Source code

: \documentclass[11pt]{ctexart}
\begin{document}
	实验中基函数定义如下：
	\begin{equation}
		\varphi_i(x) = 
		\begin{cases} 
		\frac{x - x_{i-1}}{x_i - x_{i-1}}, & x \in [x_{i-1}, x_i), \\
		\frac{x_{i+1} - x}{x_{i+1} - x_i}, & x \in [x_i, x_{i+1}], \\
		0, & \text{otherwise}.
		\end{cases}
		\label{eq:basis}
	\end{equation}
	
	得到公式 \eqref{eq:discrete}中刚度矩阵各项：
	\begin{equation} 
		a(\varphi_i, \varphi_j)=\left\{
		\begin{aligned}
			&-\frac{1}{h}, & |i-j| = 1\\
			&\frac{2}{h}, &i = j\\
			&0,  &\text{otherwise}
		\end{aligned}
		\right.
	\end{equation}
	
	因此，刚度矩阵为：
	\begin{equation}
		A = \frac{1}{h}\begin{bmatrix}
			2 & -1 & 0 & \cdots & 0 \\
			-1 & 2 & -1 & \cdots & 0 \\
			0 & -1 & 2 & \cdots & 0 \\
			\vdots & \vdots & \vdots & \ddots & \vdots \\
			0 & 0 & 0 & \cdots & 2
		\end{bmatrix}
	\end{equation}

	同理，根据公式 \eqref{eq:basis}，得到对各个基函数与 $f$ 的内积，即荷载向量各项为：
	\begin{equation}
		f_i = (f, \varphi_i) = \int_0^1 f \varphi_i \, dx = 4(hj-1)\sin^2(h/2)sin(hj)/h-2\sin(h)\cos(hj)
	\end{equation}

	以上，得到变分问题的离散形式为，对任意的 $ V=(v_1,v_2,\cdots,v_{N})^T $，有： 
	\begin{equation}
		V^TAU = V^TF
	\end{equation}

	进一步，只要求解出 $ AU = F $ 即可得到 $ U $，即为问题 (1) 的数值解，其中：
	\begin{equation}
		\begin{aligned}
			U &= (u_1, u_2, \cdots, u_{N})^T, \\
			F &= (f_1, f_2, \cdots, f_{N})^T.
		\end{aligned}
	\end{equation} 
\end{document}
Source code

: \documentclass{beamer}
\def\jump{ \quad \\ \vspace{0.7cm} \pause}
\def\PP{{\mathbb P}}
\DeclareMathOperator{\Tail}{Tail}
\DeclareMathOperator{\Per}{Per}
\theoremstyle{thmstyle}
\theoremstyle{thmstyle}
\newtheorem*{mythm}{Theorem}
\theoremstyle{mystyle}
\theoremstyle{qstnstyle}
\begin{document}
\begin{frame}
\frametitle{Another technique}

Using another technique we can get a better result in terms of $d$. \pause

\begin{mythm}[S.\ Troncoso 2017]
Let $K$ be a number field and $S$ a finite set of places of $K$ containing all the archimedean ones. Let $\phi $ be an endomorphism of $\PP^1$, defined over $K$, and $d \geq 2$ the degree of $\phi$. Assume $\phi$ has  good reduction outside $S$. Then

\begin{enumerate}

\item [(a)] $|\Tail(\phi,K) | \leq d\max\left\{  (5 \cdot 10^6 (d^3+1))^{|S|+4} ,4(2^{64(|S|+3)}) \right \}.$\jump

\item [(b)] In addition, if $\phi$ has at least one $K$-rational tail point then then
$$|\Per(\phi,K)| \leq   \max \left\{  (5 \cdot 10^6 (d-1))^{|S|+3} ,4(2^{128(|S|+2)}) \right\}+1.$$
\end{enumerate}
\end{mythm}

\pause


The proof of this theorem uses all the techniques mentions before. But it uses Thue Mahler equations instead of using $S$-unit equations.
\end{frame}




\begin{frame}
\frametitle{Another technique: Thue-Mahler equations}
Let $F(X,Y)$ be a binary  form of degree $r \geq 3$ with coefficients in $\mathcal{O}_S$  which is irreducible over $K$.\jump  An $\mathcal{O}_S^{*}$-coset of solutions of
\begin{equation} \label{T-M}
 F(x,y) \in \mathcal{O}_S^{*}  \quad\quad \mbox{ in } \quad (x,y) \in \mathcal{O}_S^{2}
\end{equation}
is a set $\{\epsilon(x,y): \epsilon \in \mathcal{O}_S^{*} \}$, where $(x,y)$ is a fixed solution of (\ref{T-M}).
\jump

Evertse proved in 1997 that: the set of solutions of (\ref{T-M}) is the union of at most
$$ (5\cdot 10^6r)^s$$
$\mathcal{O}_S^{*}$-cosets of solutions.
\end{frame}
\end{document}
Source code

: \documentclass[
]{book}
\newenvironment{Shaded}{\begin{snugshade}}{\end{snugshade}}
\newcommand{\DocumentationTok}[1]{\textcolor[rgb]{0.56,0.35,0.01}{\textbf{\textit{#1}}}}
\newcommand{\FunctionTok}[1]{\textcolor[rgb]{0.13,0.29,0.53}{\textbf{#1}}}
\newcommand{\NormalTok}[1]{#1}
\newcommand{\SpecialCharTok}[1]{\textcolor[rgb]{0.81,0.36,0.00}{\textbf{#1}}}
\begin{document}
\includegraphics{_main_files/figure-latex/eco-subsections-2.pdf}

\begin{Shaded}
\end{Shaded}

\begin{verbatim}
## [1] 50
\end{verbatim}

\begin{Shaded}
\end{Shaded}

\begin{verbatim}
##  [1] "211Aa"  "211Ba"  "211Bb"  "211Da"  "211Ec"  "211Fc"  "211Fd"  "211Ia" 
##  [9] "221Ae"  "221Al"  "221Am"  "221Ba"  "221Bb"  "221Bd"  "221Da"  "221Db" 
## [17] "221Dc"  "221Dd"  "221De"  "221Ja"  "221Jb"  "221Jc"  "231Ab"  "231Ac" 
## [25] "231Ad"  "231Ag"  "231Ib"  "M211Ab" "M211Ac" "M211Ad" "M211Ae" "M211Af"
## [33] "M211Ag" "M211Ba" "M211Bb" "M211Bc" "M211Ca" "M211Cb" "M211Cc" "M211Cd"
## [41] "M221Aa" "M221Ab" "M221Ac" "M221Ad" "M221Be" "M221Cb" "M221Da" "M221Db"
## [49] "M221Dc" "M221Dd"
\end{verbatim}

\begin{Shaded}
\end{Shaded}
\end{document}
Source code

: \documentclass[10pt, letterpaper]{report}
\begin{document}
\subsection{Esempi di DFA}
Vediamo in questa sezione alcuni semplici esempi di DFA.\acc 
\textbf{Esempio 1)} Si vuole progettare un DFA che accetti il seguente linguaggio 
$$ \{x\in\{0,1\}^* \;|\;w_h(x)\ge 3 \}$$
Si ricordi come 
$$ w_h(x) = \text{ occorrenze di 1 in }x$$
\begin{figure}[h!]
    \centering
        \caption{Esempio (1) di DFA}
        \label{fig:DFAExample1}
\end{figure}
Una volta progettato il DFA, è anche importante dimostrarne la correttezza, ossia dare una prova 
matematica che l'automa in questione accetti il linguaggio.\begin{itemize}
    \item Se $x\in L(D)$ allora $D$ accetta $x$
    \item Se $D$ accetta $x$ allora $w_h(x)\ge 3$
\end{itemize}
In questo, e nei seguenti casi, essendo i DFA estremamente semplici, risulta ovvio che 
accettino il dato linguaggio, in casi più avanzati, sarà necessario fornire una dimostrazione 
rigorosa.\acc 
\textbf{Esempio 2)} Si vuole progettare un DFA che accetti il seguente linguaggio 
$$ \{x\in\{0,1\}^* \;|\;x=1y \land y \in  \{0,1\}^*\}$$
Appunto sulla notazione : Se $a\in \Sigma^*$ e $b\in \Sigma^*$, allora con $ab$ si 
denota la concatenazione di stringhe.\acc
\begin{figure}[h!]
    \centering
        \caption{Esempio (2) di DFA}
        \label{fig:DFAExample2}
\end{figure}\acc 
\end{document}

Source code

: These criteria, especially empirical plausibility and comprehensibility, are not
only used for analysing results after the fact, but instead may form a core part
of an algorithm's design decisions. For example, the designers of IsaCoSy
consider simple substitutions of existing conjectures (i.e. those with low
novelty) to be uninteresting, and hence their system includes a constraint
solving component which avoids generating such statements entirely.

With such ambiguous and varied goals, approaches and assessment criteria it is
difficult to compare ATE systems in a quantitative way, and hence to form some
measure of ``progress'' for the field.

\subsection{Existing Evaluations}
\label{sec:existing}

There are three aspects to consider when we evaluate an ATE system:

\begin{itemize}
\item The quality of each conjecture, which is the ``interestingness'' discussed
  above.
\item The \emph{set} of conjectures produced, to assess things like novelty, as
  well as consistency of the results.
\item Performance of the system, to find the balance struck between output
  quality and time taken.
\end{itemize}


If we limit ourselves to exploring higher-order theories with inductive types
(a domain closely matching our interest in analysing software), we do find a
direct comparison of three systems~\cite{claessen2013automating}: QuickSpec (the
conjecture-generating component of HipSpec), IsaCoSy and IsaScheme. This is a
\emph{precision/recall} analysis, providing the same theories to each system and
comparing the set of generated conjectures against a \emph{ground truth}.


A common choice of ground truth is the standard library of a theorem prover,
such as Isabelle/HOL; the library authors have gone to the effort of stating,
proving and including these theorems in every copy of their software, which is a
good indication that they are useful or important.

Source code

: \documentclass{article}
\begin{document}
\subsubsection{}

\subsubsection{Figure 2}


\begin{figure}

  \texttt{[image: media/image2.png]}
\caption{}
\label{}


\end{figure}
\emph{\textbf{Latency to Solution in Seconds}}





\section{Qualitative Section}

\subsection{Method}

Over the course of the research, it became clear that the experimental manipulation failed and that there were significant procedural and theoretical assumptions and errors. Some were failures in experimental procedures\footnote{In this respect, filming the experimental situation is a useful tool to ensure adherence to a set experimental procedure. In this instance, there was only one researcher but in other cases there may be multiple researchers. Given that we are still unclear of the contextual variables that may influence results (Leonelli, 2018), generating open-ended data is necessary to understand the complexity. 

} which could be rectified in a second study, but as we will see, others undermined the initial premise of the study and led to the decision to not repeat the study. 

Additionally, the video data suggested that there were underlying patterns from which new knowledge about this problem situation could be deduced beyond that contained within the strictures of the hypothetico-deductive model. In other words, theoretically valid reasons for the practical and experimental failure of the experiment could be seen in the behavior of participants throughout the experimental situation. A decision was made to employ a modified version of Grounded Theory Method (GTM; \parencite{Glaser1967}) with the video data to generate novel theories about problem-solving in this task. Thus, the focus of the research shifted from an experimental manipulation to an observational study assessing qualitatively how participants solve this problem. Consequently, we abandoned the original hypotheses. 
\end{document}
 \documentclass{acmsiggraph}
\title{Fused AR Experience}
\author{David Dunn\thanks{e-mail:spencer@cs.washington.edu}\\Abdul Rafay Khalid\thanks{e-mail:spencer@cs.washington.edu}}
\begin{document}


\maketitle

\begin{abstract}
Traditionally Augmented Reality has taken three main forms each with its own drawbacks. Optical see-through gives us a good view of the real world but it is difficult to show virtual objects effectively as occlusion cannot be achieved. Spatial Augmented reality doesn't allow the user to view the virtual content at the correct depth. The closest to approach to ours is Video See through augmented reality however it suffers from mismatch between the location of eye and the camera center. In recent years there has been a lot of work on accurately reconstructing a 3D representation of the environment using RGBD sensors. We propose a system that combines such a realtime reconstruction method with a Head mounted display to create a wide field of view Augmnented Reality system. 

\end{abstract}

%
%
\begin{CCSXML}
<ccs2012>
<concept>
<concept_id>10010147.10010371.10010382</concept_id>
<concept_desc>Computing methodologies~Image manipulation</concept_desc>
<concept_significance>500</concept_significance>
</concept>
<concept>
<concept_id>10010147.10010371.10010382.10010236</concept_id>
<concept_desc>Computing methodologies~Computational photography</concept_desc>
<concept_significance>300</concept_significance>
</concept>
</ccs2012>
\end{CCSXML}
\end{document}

• **Goal of the exercise**
Look for the word "component" in every line of the listing and copy the lines that have it.

• **Answer box**
solving component which avoids generating such statements entirely.
conjecture-generating component of HipSpec), IsaCoSy and IsaScheme. This is a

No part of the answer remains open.